Quando Clara, a serva de Cristo, soube disso, suspirou veementemente, chamou as Irmãs e disse: “Filhas queridas, recebemos todos os dias muitos bens desta cidade. Seria muita ingratidão se, na hora em que precisa, não a socorrêssemos como podemos”.
Mandou trazer cinza, disse às Irmãs que descobrissem a cabeça. E, primeiro, espalhou muita cinza sobre a cabeça nua. Colocou-a depois também sobre as cabeças delas. Então disse: “Vão suplicar a nosso Senhor com todo o coração a libertação da cidade”.
Para quê contar detalhes? Que direi das lágrimas das virgens, de suas preces “violentas”? Na manhã seguinte, Deus misericordioso deu a saída para o perigo: o exército debandou e o soberbo, contra os planos, foi embora e nunca mais oprimiu aquelas terras...” (LSC 23,1-11).
Francisco e Clara dois missionários que atuam de forma muito diversa, mas buscando a mesma meta: ele, andando pelo mundo, acendendo luzes, abrasando corações, conquistando multidões pela presença impactante, pelas palavras de fogo; ela, escondida no silêncio, irradiando luz pelo fogo do amor ao Senhor que a mantinha viva, que era fonte e força de seu agir, que a animava e sustentava sua esperança de ser abraçada pelo Esposo que a esperava na glória.

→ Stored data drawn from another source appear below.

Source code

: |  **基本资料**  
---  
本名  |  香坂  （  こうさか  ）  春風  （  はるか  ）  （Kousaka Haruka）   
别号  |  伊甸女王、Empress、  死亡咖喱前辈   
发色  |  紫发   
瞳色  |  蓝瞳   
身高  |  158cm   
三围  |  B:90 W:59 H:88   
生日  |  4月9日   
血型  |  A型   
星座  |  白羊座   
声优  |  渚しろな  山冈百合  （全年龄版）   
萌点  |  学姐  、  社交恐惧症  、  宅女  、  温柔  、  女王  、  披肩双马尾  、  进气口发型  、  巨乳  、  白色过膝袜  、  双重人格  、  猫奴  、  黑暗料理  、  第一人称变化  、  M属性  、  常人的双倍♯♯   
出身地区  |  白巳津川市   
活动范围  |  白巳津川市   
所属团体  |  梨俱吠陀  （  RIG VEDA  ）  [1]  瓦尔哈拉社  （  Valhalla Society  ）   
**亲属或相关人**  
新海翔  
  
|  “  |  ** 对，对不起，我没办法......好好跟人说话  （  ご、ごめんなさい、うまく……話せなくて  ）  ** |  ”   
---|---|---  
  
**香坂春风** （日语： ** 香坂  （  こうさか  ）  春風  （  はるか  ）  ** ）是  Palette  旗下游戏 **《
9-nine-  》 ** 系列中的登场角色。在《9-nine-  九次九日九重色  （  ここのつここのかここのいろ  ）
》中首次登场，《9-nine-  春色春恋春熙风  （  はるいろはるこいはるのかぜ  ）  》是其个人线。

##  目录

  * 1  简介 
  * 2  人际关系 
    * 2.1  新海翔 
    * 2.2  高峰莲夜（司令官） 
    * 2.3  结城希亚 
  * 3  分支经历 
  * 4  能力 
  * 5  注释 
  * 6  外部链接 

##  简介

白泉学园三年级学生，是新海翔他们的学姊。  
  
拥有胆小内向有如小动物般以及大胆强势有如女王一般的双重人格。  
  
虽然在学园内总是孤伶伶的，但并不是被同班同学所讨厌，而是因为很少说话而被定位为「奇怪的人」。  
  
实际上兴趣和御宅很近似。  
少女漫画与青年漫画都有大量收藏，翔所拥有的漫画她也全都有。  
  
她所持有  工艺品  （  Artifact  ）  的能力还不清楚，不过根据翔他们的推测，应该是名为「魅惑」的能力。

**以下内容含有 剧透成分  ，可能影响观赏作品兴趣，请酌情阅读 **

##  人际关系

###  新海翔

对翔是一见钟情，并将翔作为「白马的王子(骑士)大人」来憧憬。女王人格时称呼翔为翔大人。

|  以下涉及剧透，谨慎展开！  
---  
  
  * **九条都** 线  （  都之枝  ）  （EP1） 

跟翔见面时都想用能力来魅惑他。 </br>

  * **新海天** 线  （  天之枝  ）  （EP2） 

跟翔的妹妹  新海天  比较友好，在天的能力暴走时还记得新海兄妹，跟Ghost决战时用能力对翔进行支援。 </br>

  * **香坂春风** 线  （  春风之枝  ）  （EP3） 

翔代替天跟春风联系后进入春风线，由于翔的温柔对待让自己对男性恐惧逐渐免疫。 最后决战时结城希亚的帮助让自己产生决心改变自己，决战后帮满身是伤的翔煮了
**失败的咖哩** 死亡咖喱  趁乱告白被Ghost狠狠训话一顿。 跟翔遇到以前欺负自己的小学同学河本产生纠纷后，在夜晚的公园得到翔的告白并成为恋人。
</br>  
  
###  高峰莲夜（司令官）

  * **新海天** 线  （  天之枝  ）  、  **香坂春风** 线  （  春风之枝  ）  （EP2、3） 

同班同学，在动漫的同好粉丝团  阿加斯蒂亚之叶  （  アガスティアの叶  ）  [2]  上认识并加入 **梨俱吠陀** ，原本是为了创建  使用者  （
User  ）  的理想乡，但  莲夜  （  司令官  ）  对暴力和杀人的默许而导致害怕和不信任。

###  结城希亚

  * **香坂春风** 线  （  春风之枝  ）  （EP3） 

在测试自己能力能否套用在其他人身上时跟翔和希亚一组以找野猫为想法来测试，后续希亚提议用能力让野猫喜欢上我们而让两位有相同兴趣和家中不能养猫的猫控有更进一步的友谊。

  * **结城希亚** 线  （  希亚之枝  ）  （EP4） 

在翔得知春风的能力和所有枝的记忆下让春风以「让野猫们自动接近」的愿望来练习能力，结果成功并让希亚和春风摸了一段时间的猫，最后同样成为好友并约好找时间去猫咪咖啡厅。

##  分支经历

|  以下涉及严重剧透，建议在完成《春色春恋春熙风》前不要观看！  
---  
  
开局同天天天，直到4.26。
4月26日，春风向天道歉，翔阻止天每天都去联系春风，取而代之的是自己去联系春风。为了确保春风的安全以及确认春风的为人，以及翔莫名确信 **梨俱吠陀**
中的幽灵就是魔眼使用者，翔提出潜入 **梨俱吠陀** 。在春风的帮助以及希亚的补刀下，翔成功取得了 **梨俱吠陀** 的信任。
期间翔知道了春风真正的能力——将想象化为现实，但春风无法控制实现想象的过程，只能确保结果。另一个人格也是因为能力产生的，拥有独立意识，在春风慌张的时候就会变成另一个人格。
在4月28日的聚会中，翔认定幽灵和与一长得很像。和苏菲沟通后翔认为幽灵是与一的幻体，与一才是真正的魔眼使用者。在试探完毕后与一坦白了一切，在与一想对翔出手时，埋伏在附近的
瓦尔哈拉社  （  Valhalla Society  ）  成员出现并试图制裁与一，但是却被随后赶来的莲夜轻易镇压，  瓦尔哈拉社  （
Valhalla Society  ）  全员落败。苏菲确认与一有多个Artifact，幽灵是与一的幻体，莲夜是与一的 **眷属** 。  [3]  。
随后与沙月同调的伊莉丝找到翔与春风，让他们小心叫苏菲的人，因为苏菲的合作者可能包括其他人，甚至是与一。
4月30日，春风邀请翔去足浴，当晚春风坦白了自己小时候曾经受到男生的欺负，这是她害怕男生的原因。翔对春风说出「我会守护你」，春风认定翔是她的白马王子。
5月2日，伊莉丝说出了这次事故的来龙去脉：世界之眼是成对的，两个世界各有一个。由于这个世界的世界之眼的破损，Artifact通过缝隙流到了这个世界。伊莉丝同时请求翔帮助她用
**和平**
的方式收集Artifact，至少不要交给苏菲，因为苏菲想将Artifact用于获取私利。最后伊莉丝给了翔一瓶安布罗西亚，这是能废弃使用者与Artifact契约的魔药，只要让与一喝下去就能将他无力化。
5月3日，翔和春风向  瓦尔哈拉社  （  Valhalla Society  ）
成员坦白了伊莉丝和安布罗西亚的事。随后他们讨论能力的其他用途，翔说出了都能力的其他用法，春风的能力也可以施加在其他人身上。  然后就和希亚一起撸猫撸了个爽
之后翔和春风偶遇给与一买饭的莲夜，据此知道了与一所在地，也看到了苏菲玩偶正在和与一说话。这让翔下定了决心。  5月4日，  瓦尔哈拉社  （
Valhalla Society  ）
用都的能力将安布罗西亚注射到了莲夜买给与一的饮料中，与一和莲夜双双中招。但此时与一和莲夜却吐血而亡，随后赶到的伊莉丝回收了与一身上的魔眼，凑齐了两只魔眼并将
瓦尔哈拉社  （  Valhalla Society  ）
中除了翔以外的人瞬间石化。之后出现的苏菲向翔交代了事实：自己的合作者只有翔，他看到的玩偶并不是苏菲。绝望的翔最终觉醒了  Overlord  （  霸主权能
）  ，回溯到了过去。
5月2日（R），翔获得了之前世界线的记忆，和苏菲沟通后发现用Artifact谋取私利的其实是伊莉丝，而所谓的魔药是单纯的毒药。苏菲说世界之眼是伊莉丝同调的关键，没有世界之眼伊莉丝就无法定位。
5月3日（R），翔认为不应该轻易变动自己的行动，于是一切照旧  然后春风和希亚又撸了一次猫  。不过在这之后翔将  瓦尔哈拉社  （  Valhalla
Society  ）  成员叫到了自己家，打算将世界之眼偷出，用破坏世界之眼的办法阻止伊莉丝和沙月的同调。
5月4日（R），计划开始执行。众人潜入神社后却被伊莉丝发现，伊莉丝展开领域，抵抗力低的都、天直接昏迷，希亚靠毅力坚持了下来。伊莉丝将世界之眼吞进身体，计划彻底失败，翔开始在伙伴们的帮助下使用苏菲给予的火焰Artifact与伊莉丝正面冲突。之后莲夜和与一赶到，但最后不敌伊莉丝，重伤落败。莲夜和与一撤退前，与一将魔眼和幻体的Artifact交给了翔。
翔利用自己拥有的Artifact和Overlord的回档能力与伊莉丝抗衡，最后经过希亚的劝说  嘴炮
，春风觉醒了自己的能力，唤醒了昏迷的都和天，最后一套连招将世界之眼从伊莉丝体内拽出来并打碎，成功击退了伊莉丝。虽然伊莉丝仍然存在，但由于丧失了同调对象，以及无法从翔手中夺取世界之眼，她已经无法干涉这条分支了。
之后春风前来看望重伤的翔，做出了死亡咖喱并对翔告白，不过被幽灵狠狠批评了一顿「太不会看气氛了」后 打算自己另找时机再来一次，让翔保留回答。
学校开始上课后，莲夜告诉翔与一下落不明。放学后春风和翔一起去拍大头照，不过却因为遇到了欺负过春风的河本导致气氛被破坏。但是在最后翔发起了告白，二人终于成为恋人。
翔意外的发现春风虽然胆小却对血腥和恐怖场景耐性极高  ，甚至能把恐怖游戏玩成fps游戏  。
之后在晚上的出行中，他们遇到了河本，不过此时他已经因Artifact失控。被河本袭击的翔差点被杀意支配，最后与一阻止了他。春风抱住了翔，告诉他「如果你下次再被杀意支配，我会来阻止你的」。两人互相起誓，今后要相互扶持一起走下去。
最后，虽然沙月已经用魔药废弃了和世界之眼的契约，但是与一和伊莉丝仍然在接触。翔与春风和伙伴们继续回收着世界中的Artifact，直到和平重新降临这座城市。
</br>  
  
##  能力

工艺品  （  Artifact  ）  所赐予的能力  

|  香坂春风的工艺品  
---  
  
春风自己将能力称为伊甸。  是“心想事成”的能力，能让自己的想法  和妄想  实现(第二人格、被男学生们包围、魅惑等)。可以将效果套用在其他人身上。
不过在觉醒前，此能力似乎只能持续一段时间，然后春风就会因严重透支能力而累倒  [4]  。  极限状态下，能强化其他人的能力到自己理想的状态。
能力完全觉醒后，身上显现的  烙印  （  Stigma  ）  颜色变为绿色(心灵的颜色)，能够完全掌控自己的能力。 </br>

Clara, Francisco, intercedam por nós, missionárias, missionários da esperança. Junto ao Senhor, roguem para que Ele fortaleça em nós o vigor missionário, que substitua por confiança nossos medos, nosso comodismo por seu dinamismo criador, nossas inseguranças pela certeza de que Ele nos leva pela mão, nos carrega e sustenta em nossas fragilidades.
Francisco e Clara sejam missionários conosco. Amém.